▶ _Task instructions_: Pull every line holding the string "which" from the records below.

Exercise material Block Start

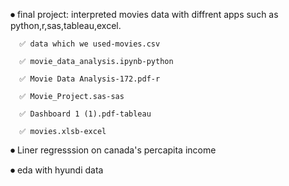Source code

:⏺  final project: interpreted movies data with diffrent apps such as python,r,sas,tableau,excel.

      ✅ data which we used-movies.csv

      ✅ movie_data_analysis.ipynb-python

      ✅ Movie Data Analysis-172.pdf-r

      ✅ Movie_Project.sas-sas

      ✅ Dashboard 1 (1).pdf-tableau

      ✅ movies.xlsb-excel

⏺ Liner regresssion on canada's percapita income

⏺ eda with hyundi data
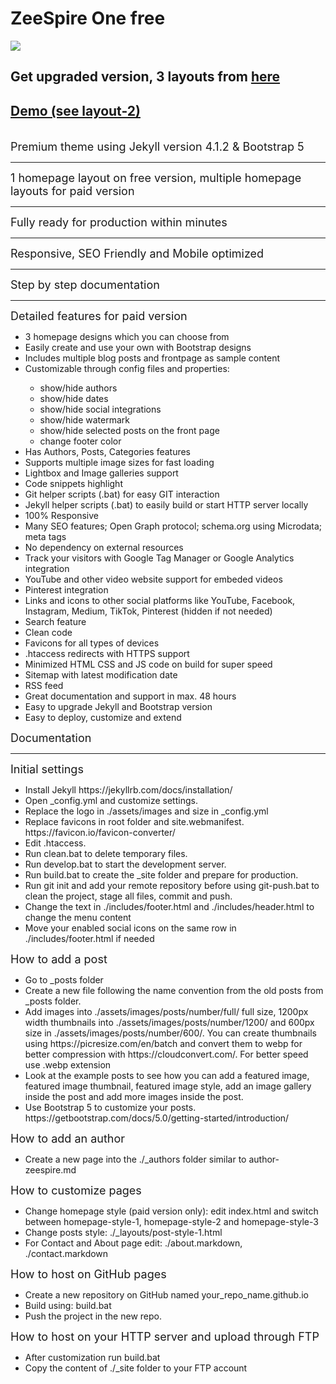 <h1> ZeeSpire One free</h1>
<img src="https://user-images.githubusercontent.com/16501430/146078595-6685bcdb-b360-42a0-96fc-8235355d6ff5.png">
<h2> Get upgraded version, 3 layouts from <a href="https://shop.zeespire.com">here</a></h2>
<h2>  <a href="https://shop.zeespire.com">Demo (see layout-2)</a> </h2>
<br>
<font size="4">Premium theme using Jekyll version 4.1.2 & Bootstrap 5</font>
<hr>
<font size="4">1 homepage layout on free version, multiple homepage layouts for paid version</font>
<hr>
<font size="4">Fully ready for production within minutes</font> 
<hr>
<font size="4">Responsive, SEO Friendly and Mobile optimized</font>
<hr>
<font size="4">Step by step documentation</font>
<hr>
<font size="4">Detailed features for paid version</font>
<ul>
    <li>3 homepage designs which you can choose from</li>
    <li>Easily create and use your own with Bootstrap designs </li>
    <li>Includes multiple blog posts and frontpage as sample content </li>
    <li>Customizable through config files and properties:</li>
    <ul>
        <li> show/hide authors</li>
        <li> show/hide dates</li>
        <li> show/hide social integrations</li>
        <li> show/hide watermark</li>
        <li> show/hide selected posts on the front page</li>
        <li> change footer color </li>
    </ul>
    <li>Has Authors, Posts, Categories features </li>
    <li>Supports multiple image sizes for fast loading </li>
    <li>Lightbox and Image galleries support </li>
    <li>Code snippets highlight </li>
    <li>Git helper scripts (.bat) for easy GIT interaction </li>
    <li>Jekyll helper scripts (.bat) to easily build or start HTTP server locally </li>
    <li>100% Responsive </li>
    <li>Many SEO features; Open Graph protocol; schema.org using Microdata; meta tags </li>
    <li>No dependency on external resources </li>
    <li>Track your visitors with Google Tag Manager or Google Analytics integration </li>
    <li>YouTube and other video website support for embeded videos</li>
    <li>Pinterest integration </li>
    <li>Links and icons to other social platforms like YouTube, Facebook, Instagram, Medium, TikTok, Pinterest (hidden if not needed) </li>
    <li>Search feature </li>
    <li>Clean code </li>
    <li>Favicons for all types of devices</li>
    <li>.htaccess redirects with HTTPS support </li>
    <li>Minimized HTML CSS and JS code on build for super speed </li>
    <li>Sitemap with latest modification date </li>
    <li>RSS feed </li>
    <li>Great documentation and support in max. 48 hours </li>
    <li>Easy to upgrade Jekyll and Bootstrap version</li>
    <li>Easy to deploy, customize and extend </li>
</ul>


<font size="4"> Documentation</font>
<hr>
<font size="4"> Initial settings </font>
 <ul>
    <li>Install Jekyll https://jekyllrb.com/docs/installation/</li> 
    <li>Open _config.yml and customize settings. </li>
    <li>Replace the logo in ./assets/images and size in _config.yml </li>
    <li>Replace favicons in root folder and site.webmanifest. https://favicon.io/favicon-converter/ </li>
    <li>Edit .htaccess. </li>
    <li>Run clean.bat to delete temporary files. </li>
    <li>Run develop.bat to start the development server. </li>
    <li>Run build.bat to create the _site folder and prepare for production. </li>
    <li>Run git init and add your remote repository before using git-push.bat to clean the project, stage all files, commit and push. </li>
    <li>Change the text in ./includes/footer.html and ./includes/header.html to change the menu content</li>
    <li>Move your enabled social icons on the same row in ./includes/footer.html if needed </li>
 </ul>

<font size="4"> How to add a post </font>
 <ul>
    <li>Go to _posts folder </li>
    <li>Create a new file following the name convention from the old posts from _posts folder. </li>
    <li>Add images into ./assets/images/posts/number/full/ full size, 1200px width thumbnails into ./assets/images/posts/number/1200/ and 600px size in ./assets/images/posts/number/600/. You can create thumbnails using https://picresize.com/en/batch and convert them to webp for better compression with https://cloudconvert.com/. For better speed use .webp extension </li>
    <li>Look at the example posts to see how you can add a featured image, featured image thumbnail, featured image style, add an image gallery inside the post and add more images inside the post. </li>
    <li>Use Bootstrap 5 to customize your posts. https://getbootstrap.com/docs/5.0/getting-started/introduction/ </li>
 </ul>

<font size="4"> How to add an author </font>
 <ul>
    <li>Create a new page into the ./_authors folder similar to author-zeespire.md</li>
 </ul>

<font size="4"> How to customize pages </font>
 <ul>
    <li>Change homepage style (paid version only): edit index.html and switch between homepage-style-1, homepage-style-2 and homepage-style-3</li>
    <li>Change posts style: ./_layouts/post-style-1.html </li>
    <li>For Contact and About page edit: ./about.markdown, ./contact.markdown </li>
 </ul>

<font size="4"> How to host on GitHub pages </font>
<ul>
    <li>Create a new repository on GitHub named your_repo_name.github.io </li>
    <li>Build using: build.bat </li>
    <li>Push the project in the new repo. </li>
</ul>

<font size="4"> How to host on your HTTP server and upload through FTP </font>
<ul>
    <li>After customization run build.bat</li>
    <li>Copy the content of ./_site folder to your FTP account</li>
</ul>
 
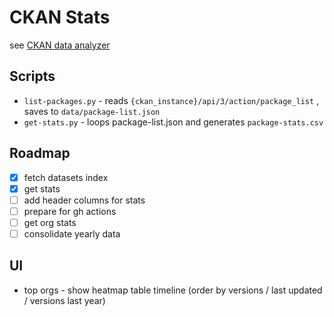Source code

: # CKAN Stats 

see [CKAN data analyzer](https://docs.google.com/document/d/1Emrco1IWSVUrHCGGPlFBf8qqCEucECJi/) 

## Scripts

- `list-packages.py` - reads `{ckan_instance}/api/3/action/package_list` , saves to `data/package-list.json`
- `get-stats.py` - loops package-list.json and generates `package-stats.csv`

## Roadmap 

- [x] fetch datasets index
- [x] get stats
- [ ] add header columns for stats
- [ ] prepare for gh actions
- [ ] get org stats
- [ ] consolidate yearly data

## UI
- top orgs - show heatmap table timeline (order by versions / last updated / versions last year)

Exercise material Block End

▶ _Exercise result_:
      ✅ data which we used-movies.csv
    <li>3 homepage designs which you can choose from</li>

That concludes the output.